Thea stopped, her breath catching in her throat, and for a moment she was unable to speak or even to think. Gabriel’s face was intent, and he strode forward purposefully. When he saw her, his face shifted, suddenly alight, and he hurried forward. Thea started toward him, her feet moving faster and faster. He was doing the same, picking up speed until he was running, and so was she.
They met in the churchyard, his arms reaching out to her, and Thea went into them without hesitation. He wrapped his arms around her, holding her to him tightly. The world spun around her dizzily; the only solid, secure thing in it was Gabriel, his arms like iron around her, his body warm against hers, his voice muffled in her hair.
“God, I’ve missed you!” He squeezed her more tightly for emphasis. “You don’t know how much. I’ve gone out of my mind the past few days, wishing you were with me. I should not have rushed off like that. I hardly knew what I was doing. It wasn’t until afterward that I realized that it would be even worse without you there.”
“I’m sorry.” Thea clung to him, scarcely able to believe that he was here, that her life was not being snatched away from her just yet. She had no idea how long it would last, but at least for the moment, Gabriel still wanted to hold her, be with her. “I know it must have been awful for you, having to deal with your sister’s death.”
He released her, moving back a little, but he did not break contact with her, still holding her hand as he gazed down at her. “It was hard. Worst was having to tell her mother. Rawdon stayed with me through it all. That helped.” Gabriel shook his head. “I wouldn’t say that we are exactly friends again … but just knowing that he had loved her, too, that we shared the same loss and confusion, that we’d both been in limbo the past year, waiting and wondering, somehow made it easier to bear. Myles joined us for the memorial service at the estate. And Alan. It was strange …” He sighed and started walking toward the church, still hol
ding her hand.
“Strange not to have Ian?” Thea asked, matching her steps to his.
He nodded. “We were friends for so long. I knew him before any of the others. His mother was a friend of my mother’s. I knew he wasn’t perfect, but I would never have thought he could have done that.” Gabriel shrugged. “Well, he was always weak, I suppose. He didn’t have the toughness that Rawdon does—stupid, really, that it was that hardness that made me believe that Rawdon had hurt Jocelyn, and all the time it was Ian’s weakness, instead.”
They reached a bench outside the church and sat down. Gabriel took Thea’s hand between both of his.
“I stopped by the vicarage.” He smiled faintly. “I believe Matthew has grown in just the time I’ve been gone.”
“Did you see his new tooth?”
“Indeed I did.” Gabriel smiled, but it faded rapidly. “I’m sorry that his mother won’t get to see him grow up.”
“It’s very sad.”
“I wish … oh, I wish a hundred things had been different.” Gabriel sighed. “I had become accustomed to thinking of Jocelyn as dead, it had been so long since we’d heard from her. But now … it’s as if the wound has been reopened.”
“But at least you know that she meant to bring Matthew to you, that she still trusted you, loved you.”
He nodded. “She was trying to return home, and that brings me some peace. I know now what happened, why Jocelyn left and where she went; we no longer have to wonder. And I understand why she hid it from me.”
“Not because she feared you but because she wanted to shield her lover.”
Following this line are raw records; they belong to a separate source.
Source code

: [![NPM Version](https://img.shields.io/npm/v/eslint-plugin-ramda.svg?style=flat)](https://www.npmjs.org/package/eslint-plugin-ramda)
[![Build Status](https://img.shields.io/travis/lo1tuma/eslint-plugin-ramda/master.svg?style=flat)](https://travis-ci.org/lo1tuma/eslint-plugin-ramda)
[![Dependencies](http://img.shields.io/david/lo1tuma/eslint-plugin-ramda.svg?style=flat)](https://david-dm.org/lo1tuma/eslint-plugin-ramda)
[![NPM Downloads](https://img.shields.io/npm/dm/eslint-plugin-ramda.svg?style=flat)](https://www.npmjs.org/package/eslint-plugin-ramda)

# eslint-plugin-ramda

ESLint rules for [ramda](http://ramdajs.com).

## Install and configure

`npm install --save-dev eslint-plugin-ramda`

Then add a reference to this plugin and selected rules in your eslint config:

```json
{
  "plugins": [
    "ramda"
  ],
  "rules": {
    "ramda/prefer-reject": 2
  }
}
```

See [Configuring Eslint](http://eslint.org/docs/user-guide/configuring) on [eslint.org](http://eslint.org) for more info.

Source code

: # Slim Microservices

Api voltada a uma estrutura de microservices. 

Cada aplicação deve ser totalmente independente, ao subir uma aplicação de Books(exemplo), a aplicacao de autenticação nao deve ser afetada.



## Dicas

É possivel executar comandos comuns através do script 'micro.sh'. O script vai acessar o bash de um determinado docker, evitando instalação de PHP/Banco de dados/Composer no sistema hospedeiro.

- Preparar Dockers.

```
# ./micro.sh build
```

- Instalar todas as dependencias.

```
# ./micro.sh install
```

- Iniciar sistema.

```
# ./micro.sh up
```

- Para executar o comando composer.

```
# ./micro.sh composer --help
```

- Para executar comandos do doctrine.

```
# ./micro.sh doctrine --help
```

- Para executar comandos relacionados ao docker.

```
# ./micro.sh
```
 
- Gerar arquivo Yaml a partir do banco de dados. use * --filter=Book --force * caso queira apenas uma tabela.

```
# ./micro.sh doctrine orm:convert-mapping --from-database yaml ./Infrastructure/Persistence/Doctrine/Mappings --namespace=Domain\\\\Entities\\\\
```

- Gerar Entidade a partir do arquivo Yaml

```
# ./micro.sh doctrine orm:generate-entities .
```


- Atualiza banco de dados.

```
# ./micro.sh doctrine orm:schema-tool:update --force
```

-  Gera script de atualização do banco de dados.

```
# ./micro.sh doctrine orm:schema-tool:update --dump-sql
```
“Yes. She gave her heart to the wrong man.” Gabriel glanced at her and then away. He shifted on the bench. He was acting, Thea thought with some surprise, nervous. Abruptly, he stood up. “Thea, there is something I must ask you.”
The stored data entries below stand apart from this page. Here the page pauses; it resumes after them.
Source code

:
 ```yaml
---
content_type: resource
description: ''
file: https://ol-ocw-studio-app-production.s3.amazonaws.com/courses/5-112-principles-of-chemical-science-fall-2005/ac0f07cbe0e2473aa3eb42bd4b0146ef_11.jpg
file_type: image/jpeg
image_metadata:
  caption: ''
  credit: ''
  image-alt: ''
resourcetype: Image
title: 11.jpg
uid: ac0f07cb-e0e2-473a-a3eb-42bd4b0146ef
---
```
Thea’s heart clenched within her chest. It was coming now, she thought—he was about to tell her that he planned to return home and take Matthew with him. Her brief period of happiness was over. She wanted to turn away, to run from him rather than have to hear the words, but Thea made herself stay. She had always believed in facing whatever came straight on. So, clasping her hands together in her lap, she looked up at him, waiting.